# [Task instructions]
Go through the entries and count the lines with the string "Rent" in them. Give only that number.

Top of Input material

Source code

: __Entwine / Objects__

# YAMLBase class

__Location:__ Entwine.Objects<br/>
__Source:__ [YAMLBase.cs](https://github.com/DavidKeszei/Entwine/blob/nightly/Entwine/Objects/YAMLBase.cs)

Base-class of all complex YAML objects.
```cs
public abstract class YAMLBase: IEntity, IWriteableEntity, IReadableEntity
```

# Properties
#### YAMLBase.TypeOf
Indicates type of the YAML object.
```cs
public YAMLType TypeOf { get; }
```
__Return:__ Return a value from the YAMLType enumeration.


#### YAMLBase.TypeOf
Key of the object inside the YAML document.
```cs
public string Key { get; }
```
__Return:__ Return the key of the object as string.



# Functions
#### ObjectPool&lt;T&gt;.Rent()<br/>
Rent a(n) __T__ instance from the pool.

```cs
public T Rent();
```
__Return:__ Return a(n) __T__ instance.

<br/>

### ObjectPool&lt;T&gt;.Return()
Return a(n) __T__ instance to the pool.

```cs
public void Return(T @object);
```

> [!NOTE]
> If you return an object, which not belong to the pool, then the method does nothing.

Bottom of Input material

# [Answer]
3